Start of Information shown

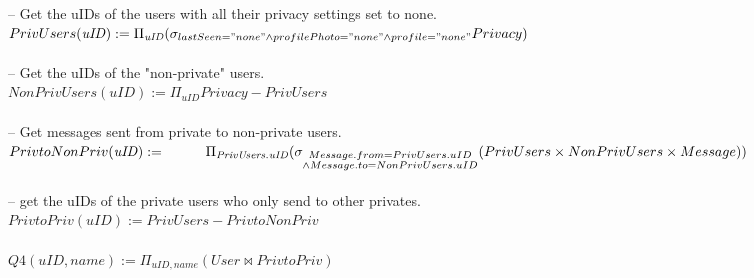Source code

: \documentclass{article}
\newcommand{\var}[1]{\mathit{#1}}
\begin{document}
\begin{enumerate}
{\large
\hspace*{1cm} -- Get the uIDs of the users with all their privacy settings set to none. \\ [5pt]
$
PrivUsers(\var{uID}) := 
	\Pi_{\var{uID}}
	(\sigma_{lastSeen = "none" \\
			\wedge profilePhoto = "none" \\
			\wedge profile = "none"} Privacy)
$ \\\\
\hspace*{1cm} -- Get the uIDs of the "non-private" users. \\ [5pt]
$
NonPrivUsers(\var{uID}) :=
	\Pi_{\var{uID}} Privacy - PrivUsers
$ \\\\
\hspace*{1cm} -- Get messages sent from private to non-private users.	 \\ [5pt]
$
PrivtoNonPriv(\var{uID}) := \\
	\hspace*{1cm}
	\Pi_{\var{PrivUsers.uID}}
	(\sigma_{\substack{Message.from = PrivUsers.uID \\
		 \wedge Message.to = NonPrivUsers.uID}}
		(PrivUsers \times NonPrivUsers \times Message))	
$ \\	\\
\hspace*{1cm} -- get the uIDs of the private users who only send to other privates. \\ [5pt]
$
PrivtoPriv(\var{uID}) :=
	PrivUsers - PrivtoNonPriv
$ \\\\
$
Q4(\var{uID}, name) :=
	\Pi_{\var{uID}, \var{name}} (User \bowtie PrivtoPriv)
$


}


\end{enumerate}
\end{document}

End of Information shown

Problem to work on
Give back the material word for word, leaving out its pictures.

Answer
Source code

: \documentclass{article}
\newcommand{\var}[1]{\mathit{#1}}
\begin{document}
\begin{enumerate}
{\large
\hspace*{1cm} -- Get the uIDs of the users with all their privacy settings set to none. \\ [5pt]
$
PrivUsers(\var{uID}) := 
	\Pi_{\var{uID}}
	(\sigma_{lastSeen = "none" \\
			\wedge profilePhoto = "none" \\
			\wedge profile = "none"} Privacy)
$ \\\\
\hspace*{1cm} -- Get the uIDs of the "non-private" users. \\ [5pt]
$
NonPrivUsers(\var{uID}) :=
	\Pi_{\var{uID}} Privacy - PrivUsers
$ \\\\
\hspace*{1cm} -- Get messages sent from private to non-private users.	 \\ [5pt]
$
PrivtoNonPriv(\var{uID}) := \\
	\hspace*{1cm}
	\Pi_{\var{PrivUsers.uID}}
	(\sigma_{\substack{Message.from = PrivUsers.uID \\
		 \wedge Message.to = NonPrivUsers.uID}}
		(PrivUsers \times NonPrivUsers \times Message))	
$ \\	\\
\hspace*{1cm} -- get the uIDs of the private users who only send to other privates. \\ [5pt]
$
PrivtoPriv(\var{uID}) :=
	PrivUsers - PrivtoNonPriv
$ \\\\
$
Q4(\var{uID}, name) :=
	\Pi_{\var{uID}, \var{name}} (User \bowtie PrivtoPriv)
$


}


\end{enumerate}
\end{document}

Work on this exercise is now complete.